* **WORK ORDER**: Your copy of the data below must be exact and must leave out all pictures.

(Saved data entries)
************

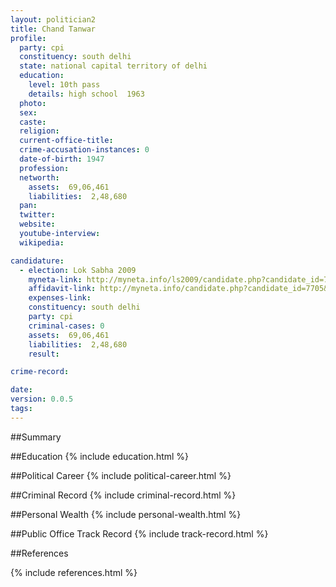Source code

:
```yaml
---
layout: politician2
title: Chand Tanwar
profile: 
  party: cpi
  constituency: south delhi
  state: national capital territory of delhi
  education: 
    level: 10th pass
    details: high school  1963
  photo: 
  sex: 
  caste: 
  religion: 
  current-office-title: 
  crime-accusation-instances: 0
  date-of-birth: 1947
  profession: 
  networth: 
    assets:  69,06,461
    liabilities:  2,48,680
  pan: 
  twitter: 
  website: 
  youtube-interview: 
  wikipedia: 

candidature: 
  - election: Lok Sabha 2009
    myneta-link: http://myneta.info/ls2009/candidate.php?candidate_id=7705
    affidavit-link: http://myneta.info/candidate.php?candidate_id=7705&scan=original
    expenses-link: 
    constituency: south delhi 
    party: cpi
    criminal-cases: 0
    assets:  69,06,461
    liabilities:  2,48,680
    result:  

crime-record: 

date: 
version: 0.0.5
tags: 
---
```

##Summary


##Education
{% include education.html %}


##Political Career
{% include political-career.html %}


##Criminal Record
{% include criminal-record.html %}


##Personal Wealth
{% include personal-wealth.html %}


##Public Office Track Record
{% include track-record.html %}


##References


{% include references.html %}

************

* **RESPONSE**:
Source code

:
```yaml
---
layout: politician2
title: Chand Tanwar
profile: 
  party: cpi
  constituency: south delhi
  state: national capital territory of delhi
  education: 
    level: 10th pass
    details: high school  1963
  photo: 
  sex: 
  caste: 
  religion: 
  current-office-title: 
  crime-accusation-instances: 0
  date-of-birth: 1947
  profession: 
  networth: 
    assets:  69,06,461
    liabilities:  2,48,680
  pan: 
  twitter: 
  website: 
  youtube-interview: 
  wikipedia: 

candidature: 
  - election: Lok Sabha 2009
    myneta-link: http://myneta.info/ls2009/candidate.php?candidate_id=7705
    affidavit-link: http://myneta.info/candidate.php?candidate_id=7705&scan=original
    expenses-link: 
    constituency: south delhi 
    party: cpi
    criminal-cases: 0
    assets:  69,06,461
    liabilities:  2,48,680
    result:  

crime-record: 

date: 
version: 0.0.5
tags: 
---
```

##Summary


##Education
{% include education.html %}


##Political Career
{% include political-career.html %}


##Criminal Record
{% include criminal-record.html %}


##Personal Wealth
{% include personal-wealth.html %}


##Public Office Track Record
{% include track-record.html %}


##References


{% include references.html %}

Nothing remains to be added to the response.